What the task requires: Give back the lines of the entries below exactly as written, from the first line to the line holding "### -Confirm", both included, with the pictures omitted.

[Collected data]
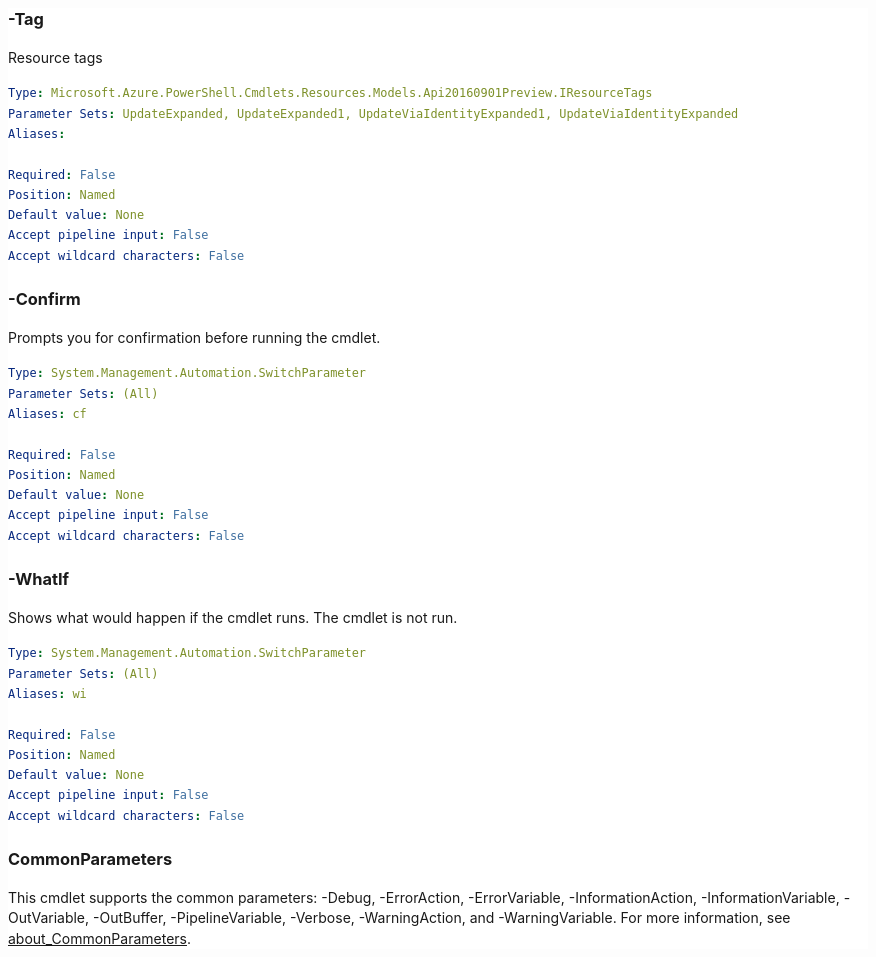 ### -Tag
Resource tags

```yaml
Type: Microsoft.Azure.PowerShell.Cmdlets.Resources.Models.Api20160901Preview.IResourceTags
Parameter Sets: UpdateExpanded, UpdateExpanded1, UpdateViaIdentityExpanded1, UpdateViaIdentityExpanded
Aliases:

Required: False
Position: Named
Default value: None
Accept pipeline input: False
Accept wildcard characters: False
```

### -Confirm
Prompts you for confirmation before running the cmdlet.

```yaml
Type: System.Management.Automation.SwitchParameter
Parameter Sets: (All)
Aliases: cf

Required: False
Position: Named
Default value: None
Accept pipeline input: False
Accept wildcard characters: False
```

### -WhatIf
Shows what would happen if the cmdlet runs.
The cmdlet is not run.

```yaml
Type: System.Management.Automation.SwitchParameter
Parameter Sets: (All)
Aliases: wi

Required: False
Position: Named
Default value: None
Accept pipeline input: False
Accept wildcard characters: False
```

### CommonParameters
This cmdlet supports the common parameters: -Debug, -ErrorAction, -ErrorVariable, -InformationAction, -InformationVariable, -OutVariable, -OutBuffer, -PipelineVariable, -Verbose, -WarningAction, and -WarningVariable. For more information, see [about_CommonParameters](http://go.microsoft.com/fwlink/?LinkID=113216).
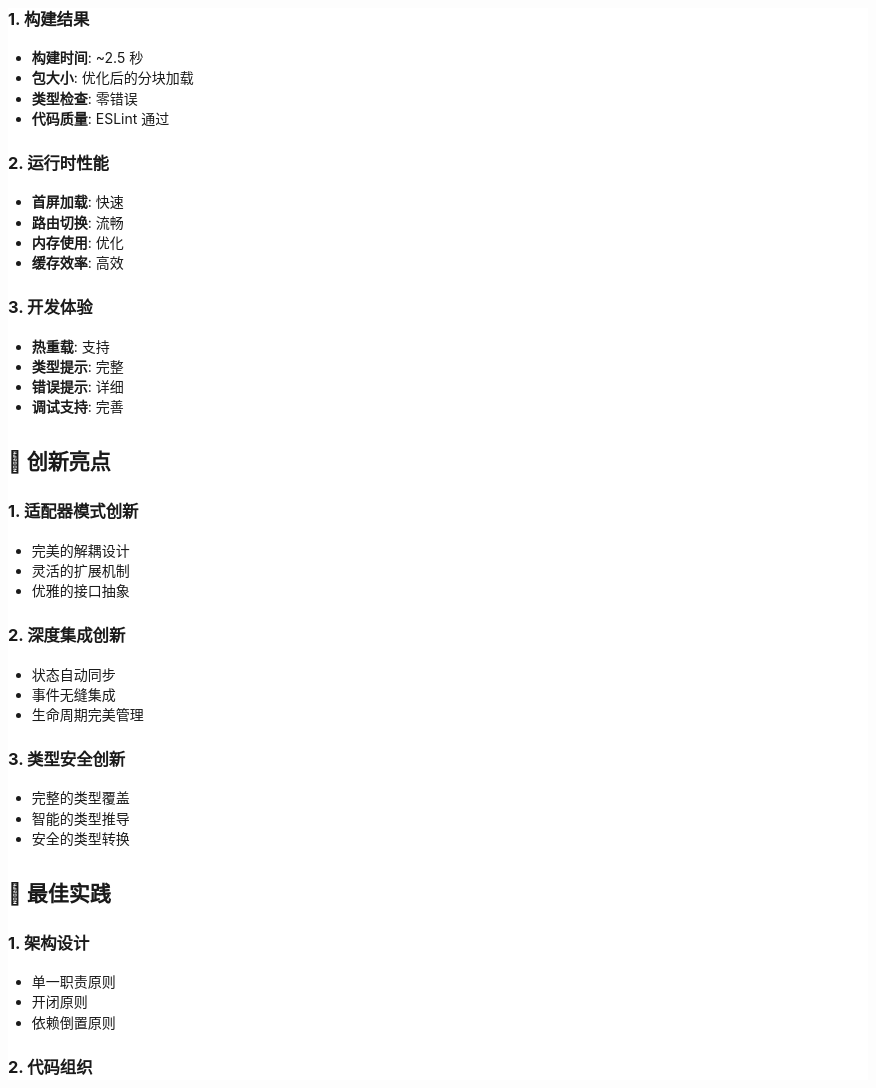 ### 1. 构建结果

- **构建时间**: ~2.5 秒
- **包大小**: 优化后的分块加载
- **类型检查**: 零错误
- **代码质量**: ESLint 通过

### 2. 运行时性能

- **首屏加载**: 快速
- **路由切换**: 流畅
- **内存使用**: 优化
- **缓存效率**: 高效

### 3. 开发体验

- **热重载**: 支持
- **类型提示**: 完整
- **错误提示**: 详细
- **调试支持**: 完善

## 🚀 创新亮点

### 1. 适配器模式创新

- 完美的解耦设计
- 灵活的扩展机制
- 优雅的接口抽象

### 2. 深度集成创新

- 状态自动同步
- 事件无缝集成
- 生命周期完美管理

### 3. 类型安全创新

- 完整的类型覆盖
- 智能的类型推导
- 安全的类型转换

## 🎯 最佳实践

### 1. 架构设计

- 单一职责原则
- 开闭原则
- 依赖倒置原则

### 2. 代码组织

Solved problem:
 ### -Tag
Resource tags

```yaml
Type: Microsoft.Azure.PowerShell.Cmdlets.Resources.Models.Api20160901Preview.IResourceTags
Parameter Sets: UpdateExpanded, UpdateExpanded1, UpdateViaIdentityExpanded1, UpdateViaIdentityExpanded
Aliases:

Required: False
Position: Named
Default value: None
Accept pipeline input: False
Accept wildcard characters: False
```

### -Confirm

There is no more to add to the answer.